▶ _About this exercise_: The answer should be a number alone: the count of lines in the listing below that include "following".

▶ _Dataset content_:
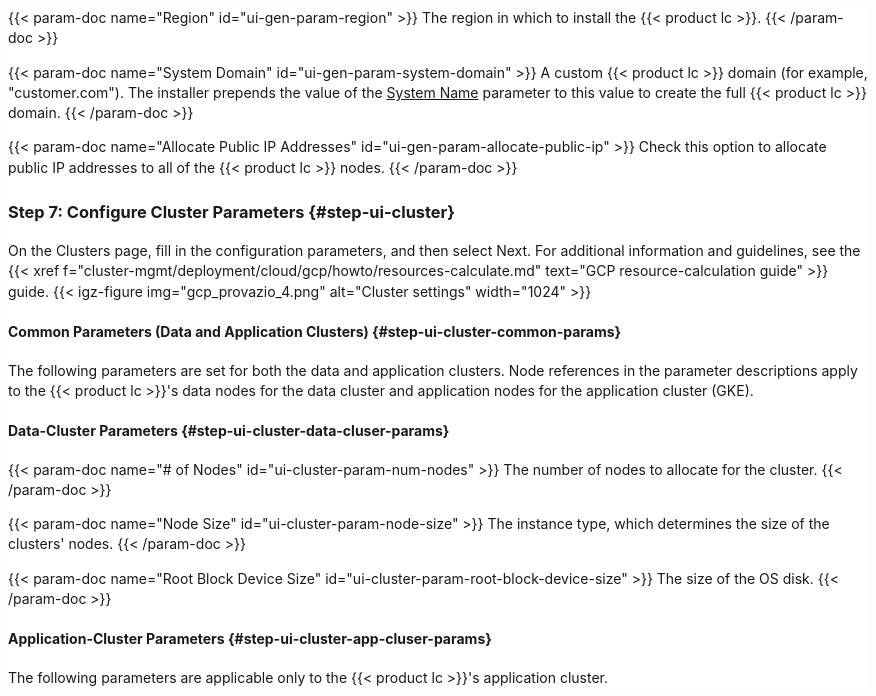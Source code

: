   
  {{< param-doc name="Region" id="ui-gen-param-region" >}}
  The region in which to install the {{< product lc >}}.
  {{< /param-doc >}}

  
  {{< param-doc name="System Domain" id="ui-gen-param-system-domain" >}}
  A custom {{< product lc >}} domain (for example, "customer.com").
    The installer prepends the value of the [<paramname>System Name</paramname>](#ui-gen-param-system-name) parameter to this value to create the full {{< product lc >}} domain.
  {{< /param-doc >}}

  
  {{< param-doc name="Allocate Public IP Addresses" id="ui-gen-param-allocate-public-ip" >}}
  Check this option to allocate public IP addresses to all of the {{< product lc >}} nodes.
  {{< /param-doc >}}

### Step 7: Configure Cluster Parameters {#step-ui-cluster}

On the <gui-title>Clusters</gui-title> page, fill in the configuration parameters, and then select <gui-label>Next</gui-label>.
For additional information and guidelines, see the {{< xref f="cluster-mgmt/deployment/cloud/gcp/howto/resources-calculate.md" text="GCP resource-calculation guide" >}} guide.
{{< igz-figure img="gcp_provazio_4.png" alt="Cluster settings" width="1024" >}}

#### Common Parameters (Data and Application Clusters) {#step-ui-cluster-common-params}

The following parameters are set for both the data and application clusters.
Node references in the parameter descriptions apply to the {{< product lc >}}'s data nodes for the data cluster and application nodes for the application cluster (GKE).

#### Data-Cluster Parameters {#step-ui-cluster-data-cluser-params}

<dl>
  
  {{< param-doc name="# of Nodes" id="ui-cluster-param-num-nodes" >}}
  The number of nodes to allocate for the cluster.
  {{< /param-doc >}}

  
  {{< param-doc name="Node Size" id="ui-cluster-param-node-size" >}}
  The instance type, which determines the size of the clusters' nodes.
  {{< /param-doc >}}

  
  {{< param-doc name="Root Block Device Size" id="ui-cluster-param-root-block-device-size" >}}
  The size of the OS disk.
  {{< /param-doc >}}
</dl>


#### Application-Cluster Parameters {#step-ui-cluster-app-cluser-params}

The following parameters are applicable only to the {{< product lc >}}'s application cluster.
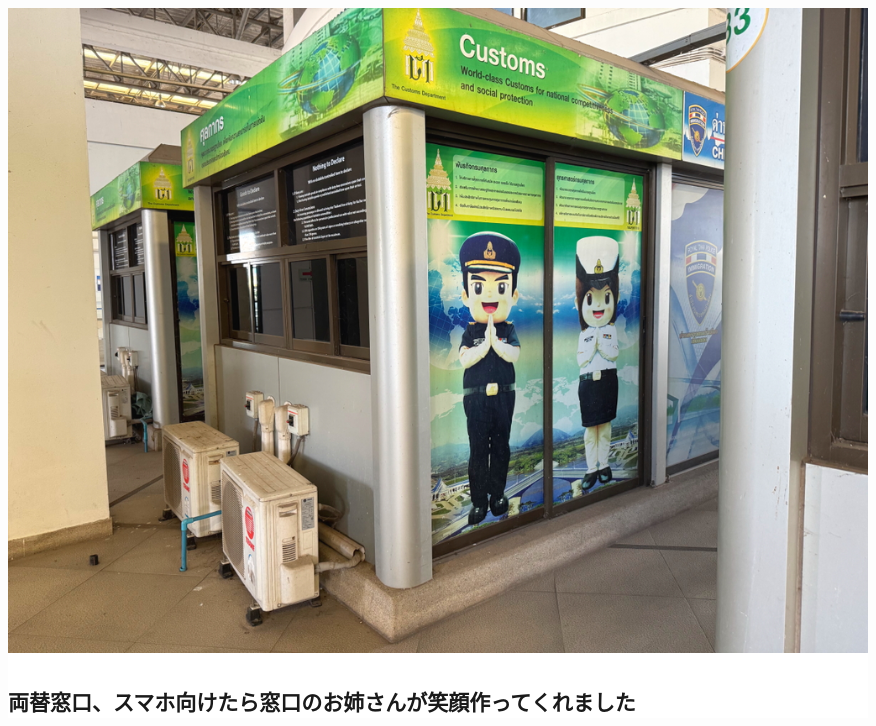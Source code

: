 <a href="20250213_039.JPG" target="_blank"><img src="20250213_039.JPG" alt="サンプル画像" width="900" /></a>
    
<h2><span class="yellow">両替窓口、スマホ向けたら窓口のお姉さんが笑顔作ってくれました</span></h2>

▶ _Your solution_: 2